REQUIREMENT
Pull every line holding the word "nhất" from the data below and copy it.

Source texts of formatted documents:
* * * * * * *
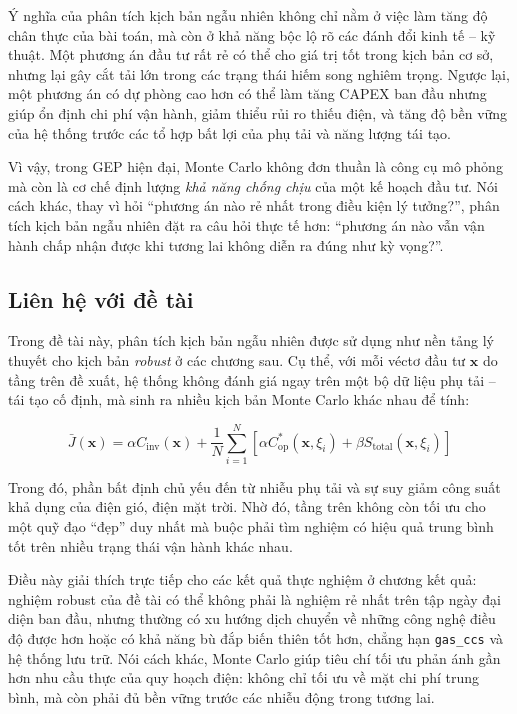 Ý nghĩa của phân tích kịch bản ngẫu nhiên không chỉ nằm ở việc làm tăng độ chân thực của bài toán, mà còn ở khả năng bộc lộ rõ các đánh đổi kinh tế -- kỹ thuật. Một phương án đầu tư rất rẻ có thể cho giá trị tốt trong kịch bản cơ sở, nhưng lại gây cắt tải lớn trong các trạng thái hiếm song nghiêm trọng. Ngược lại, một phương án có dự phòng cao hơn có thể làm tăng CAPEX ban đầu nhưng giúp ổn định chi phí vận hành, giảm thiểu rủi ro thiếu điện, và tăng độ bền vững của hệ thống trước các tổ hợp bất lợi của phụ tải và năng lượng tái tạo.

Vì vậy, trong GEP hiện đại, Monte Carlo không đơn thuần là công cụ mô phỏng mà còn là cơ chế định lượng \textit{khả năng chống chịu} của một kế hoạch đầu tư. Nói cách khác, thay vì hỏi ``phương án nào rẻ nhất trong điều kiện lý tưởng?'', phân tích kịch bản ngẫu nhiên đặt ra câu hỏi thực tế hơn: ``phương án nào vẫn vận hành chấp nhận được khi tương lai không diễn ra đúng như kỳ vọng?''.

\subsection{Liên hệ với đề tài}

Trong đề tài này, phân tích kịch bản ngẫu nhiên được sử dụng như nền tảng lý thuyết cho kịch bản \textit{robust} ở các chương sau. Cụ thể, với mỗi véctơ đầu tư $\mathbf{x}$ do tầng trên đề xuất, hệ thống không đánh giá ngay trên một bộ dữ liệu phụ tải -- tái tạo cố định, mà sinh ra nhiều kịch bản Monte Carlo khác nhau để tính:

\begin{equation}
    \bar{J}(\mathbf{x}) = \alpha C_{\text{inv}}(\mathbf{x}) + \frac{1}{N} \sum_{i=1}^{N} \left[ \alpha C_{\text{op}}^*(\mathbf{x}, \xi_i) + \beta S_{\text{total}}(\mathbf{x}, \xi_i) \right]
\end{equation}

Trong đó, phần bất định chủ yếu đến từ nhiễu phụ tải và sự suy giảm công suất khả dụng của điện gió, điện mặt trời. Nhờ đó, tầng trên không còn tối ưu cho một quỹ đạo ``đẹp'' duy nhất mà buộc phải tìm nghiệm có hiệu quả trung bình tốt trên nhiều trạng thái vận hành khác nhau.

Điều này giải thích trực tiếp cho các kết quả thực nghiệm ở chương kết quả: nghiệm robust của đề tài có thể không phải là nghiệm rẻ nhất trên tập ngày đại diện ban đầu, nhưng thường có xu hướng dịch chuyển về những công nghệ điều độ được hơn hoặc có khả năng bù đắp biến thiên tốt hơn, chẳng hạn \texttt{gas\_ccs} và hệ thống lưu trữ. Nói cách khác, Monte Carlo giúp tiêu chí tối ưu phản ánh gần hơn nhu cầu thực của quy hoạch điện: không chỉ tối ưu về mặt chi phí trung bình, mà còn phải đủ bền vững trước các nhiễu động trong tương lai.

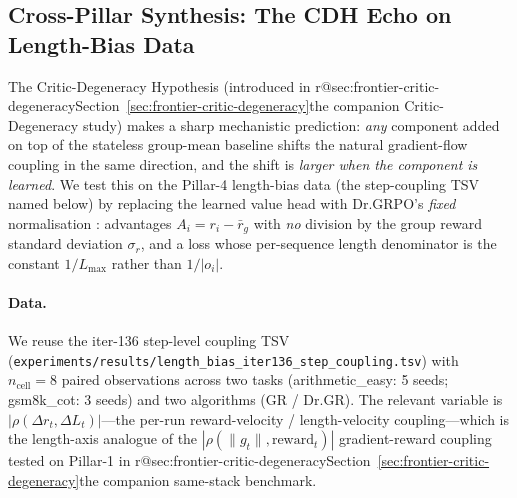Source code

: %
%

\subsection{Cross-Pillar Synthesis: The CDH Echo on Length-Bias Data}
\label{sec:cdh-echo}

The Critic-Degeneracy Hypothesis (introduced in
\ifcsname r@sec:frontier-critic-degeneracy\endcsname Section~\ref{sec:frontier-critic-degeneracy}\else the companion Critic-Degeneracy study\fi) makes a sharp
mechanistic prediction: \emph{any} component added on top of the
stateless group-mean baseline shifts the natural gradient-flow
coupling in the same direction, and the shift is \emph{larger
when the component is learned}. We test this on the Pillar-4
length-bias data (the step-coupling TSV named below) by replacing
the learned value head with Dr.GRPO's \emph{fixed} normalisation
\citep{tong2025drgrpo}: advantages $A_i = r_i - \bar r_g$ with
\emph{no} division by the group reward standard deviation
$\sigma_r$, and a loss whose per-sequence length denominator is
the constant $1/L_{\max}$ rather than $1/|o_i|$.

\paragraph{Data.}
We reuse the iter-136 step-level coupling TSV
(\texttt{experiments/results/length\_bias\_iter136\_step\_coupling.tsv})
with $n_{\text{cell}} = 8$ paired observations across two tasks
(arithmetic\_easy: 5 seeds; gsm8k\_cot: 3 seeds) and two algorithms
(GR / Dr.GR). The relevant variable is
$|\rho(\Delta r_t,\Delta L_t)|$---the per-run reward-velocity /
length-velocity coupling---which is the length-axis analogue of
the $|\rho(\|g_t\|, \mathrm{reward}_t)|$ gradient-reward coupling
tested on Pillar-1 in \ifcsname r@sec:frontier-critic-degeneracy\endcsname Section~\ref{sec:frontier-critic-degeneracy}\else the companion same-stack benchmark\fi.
* * * * * * *
ANSWER BOX
Vì vậy, trong GEP hiện đại, Monte Carlo không đơn thuần là công cụ mô phỏng mà còn là cơ chế định lượng \textit{khả năng chống chịu} của một kế hoạch đầu tư. Nói cách khác, thay vì hỏi ``phương án nào rẻ nhất trong điều kiện lý tưởng?'', phân tích kịch bản ngẫu nhiên đặt ra câu hỏi thực tế hơn: ``phương án nào vẫn vận hành chấp nhận được khi tương lai không diễn ra đúng như kỳ vọng?''.
Trong đó, phần bất định chủ yếu đến từ nhiễu phụ tải và sự suy giảm công suất khả dụng của điện gió, điện mặt trời. Nhờ đó, tầng trên không còn tối ưu cho một quỹ đạo ``đẹp'' duy nhất mà buộc phải tìm nghiệm có hiệu quả trung bình tốt trên nhiều trạng thái vận hành khác nhau.
Điều này giải thích trực tiếp cho các kết quả thực nghiệm ở chương kết quả: nghiệm robust của đề tài có thể không phải là nghiệm rẻ nhất trên tập ngày đại diện ban đầu, nhưng thường có xu hướng dịch chuyển về những công nghệ điều độ được hơn hoặc có khả năng bù đắp biến thiên tốt hơn, chẳng hạn \texttt{gas\_ccs} và hệ thống lưu trữ. Nói cách khác, Monte Carlo giúp tiêu chí tối ưu phản ánh gần hơn nhu cầu thực của quy hoạch điện: không chỉ tối ưu về mặt chi phí trung bình, mà còn phải đủ bền vững trước các nhiễu động trong tương lai.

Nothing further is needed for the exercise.